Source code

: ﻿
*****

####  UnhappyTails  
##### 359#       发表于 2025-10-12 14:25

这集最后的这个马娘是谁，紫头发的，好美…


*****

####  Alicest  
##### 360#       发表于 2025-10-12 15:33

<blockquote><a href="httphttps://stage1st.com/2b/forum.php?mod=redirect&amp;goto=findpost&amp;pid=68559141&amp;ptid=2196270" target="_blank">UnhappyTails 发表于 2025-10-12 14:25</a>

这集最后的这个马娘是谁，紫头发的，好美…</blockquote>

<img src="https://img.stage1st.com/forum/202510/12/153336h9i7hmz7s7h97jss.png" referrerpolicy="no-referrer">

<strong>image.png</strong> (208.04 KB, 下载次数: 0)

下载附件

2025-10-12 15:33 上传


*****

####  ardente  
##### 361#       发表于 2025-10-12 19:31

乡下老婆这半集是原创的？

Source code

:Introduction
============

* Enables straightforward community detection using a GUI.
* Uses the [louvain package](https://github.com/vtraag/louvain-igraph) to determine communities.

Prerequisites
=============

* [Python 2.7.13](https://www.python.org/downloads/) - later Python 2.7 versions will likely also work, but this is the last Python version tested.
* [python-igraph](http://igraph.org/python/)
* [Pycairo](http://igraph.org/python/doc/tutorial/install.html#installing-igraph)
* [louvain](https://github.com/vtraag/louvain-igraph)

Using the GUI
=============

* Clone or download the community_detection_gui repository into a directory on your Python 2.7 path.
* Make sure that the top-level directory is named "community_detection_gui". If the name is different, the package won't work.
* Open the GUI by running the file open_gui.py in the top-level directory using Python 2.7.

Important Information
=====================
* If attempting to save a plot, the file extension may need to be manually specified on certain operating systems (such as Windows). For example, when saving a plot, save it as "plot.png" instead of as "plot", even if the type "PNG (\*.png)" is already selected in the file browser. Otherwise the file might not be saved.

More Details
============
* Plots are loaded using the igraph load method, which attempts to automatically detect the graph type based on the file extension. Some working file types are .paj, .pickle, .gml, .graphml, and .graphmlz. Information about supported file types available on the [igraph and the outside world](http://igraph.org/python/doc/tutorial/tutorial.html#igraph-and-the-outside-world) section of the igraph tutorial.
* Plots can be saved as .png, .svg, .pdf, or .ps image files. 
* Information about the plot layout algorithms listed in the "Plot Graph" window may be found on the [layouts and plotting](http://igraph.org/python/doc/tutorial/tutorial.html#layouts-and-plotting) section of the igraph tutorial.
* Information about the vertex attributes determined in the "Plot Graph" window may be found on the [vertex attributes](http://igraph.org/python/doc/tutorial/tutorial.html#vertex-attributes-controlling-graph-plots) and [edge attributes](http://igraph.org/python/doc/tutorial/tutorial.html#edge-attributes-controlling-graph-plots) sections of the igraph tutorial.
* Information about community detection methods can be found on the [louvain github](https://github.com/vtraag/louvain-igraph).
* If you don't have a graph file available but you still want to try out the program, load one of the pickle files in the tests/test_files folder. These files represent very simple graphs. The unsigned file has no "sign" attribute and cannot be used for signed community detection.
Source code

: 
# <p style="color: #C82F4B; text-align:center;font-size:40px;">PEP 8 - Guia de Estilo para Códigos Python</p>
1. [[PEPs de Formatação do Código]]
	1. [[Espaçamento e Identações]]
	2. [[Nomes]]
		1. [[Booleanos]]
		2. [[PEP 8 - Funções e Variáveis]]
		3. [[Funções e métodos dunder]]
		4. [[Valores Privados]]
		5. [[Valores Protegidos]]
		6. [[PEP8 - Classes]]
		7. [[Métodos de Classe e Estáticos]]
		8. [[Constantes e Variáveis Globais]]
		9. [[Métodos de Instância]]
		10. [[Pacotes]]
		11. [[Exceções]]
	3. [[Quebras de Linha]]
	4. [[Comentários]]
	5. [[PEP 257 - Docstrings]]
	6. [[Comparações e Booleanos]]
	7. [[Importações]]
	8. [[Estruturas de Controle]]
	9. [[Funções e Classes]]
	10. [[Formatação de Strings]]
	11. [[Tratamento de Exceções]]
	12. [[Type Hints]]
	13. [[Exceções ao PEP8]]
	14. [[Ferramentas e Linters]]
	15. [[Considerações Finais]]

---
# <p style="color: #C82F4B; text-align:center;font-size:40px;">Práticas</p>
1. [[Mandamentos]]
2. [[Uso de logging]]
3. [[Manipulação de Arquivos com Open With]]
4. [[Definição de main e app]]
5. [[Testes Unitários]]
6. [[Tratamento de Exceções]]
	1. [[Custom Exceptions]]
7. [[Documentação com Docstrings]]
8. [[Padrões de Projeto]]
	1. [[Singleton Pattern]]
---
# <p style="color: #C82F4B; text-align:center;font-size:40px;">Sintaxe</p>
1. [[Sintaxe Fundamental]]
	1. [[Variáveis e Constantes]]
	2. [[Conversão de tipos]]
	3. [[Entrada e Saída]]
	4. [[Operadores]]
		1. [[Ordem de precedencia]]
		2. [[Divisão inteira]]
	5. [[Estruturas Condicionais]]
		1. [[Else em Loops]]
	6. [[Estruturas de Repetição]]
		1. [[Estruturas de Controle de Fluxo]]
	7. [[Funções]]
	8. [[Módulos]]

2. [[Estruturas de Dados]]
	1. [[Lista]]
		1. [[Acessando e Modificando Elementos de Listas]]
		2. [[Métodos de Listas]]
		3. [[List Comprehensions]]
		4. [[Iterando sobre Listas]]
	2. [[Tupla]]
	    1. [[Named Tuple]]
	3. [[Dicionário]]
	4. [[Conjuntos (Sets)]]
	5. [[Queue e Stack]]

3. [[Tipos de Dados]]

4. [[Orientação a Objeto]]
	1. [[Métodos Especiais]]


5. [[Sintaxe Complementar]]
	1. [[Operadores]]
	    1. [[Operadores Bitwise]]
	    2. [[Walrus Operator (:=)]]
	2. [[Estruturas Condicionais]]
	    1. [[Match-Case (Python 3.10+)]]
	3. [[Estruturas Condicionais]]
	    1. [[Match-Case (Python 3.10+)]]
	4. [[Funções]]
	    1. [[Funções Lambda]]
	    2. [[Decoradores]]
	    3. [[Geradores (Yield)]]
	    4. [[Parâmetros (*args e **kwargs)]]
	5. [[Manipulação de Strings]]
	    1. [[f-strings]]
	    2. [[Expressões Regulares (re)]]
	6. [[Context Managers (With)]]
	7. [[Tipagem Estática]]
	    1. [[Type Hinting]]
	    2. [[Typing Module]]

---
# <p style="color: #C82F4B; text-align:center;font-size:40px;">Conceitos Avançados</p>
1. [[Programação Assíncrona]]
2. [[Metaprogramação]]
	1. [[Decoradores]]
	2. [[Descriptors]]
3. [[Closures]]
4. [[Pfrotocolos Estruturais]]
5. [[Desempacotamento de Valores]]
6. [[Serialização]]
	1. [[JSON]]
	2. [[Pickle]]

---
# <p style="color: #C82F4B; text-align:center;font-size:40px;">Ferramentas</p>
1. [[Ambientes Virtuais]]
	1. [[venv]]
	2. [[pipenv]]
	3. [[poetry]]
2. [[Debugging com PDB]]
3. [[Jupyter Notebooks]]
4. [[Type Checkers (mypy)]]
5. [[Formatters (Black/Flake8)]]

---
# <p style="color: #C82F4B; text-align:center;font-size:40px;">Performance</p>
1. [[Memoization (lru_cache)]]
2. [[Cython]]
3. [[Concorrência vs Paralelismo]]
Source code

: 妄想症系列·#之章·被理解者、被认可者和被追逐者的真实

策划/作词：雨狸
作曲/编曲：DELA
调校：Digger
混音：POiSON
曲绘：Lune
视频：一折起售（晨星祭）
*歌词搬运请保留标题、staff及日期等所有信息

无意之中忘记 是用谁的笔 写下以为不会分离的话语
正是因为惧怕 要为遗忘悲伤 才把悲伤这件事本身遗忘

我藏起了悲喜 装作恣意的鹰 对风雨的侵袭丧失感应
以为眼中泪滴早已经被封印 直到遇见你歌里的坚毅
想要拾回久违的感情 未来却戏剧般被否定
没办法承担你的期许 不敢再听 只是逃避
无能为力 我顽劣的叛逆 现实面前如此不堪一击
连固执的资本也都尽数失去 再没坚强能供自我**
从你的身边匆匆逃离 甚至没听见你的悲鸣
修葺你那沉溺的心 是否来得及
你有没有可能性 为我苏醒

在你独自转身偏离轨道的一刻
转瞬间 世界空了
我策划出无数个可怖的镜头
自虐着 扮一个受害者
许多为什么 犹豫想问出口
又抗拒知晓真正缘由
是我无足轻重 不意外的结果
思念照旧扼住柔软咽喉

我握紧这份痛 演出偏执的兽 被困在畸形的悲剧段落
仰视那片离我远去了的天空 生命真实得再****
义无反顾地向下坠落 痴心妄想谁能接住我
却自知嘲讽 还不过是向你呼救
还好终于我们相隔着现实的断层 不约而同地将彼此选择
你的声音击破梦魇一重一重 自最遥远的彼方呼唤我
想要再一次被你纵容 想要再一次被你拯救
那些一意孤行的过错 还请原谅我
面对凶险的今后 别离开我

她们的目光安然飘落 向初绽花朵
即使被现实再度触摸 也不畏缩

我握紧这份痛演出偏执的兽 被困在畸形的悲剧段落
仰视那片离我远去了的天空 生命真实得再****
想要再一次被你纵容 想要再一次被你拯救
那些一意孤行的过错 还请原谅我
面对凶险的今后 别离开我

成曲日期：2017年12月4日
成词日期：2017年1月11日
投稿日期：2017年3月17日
___
Which of the lines above contain "github"? Return them all.

▸ Your solution
* Uses the [louvain package](https://github.com/vtraag/louvain-igraph) to determine communities.
* [louvain](https://github.com/vtraag/louvain-igraph)
* Information about community detection methods can be found on the [louvain github](https://github.com/vtraag/louvain-igraph).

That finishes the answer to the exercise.